O chefe de Estado, Marcelo Rebelo de Sousa, lamentou esta quinta-feira a morte do antigo Presidente francês Valéry Giscard d’Estaing, recordando-o “com saudade e respeito” e como um “defensor da liberdade e da democracia”.

Valéry Giscard d’Estaing morreu na noite de quarta-feira, aos 94 anos, devido a complicações cardíacas num quadro clínico de Covid-19, após ter sido hospitalizado a meio de novembro.

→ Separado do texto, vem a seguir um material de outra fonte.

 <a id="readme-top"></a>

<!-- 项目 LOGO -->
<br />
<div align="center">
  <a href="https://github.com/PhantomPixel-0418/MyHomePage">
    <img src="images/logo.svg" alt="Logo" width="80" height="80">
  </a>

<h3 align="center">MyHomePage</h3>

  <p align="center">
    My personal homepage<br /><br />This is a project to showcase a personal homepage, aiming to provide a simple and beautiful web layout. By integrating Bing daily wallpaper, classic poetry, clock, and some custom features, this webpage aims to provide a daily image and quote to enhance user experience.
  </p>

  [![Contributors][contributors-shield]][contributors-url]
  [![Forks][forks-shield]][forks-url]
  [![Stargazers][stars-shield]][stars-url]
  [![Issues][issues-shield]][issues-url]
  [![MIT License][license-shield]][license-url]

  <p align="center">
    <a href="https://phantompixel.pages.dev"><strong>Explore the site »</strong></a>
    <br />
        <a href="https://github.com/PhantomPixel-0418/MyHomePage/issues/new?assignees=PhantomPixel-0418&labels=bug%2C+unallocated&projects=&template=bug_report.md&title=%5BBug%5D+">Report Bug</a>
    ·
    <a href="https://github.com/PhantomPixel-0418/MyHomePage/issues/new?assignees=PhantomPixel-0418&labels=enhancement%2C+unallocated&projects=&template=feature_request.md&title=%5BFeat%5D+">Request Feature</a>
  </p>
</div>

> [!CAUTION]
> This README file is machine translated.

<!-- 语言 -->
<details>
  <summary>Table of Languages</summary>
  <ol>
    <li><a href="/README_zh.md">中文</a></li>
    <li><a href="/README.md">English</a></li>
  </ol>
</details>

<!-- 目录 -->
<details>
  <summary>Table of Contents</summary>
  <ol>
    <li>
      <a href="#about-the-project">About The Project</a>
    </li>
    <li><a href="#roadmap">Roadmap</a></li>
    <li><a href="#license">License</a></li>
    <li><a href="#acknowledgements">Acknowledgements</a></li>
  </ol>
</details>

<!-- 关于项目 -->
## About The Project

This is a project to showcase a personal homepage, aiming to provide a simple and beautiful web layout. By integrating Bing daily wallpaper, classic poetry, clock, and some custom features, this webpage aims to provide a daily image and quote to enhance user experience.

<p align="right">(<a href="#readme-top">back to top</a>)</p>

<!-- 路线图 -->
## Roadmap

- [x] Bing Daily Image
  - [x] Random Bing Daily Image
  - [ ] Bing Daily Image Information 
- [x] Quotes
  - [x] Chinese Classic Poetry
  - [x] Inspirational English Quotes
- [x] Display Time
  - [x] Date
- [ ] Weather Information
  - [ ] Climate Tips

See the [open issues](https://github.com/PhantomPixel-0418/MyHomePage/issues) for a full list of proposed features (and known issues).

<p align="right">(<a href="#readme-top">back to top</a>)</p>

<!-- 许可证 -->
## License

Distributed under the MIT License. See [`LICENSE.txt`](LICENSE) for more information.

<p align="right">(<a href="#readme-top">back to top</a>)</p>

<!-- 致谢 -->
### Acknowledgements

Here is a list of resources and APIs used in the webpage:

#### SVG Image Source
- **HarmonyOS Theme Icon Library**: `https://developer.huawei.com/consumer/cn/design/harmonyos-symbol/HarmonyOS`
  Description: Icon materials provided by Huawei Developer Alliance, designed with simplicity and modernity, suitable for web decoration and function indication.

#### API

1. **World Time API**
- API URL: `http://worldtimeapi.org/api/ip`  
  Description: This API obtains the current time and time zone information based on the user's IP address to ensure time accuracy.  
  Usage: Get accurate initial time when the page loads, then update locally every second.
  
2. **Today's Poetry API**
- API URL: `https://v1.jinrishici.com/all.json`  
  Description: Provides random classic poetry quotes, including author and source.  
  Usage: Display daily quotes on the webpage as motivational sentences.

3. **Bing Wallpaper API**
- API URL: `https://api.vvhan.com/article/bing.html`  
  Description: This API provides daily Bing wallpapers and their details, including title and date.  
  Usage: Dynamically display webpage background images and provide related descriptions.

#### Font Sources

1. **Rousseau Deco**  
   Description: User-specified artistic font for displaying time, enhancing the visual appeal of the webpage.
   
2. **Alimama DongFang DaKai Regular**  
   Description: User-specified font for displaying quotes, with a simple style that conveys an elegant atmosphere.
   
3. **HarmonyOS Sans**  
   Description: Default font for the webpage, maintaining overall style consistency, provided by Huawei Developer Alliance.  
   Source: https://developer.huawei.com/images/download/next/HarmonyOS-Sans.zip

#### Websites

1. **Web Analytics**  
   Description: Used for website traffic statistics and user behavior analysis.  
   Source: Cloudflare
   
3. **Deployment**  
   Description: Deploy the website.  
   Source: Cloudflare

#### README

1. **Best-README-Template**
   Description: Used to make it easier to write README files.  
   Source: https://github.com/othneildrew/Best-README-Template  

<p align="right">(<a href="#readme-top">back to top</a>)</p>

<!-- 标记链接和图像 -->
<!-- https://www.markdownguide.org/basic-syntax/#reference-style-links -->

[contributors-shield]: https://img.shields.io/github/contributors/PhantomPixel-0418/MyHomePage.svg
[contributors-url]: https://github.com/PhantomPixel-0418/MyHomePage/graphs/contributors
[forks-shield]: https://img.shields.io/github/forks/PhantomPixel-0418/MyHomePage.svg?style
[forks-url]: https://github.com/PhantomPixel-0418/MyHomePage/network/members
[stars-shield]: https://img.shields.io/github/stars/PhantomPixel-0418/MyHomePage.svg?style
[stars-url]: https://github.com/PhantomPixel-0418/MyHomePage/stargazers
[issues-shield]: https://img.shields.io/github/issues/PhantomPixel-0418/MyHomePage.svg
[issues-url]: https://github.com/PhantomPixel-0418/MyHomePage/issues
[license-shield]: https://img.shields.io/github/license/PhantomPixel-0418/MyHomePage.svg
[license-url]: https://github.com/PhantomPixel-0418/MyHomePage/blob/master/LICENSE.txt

Numa nota enviada à agência Lusa, Marcelo Rebelo de Sousa endereçou “à França e à família” de Giscard d’Estaing “respeitosas e sentidas condolências, em nome de Portugal e dos portugueses”, lembrando o antigo Presidente francês “com saudade e respeito”.

Saudade pelo homem e o académico, que conheci desde os anos 80 e 90, nas lides partidárias europeias e com quem tive a honra de almoçar pela última vez na nossa embaixada em Paris ainda em novembro do ano passado, quando com ele participei numa sessão na Académie Française”.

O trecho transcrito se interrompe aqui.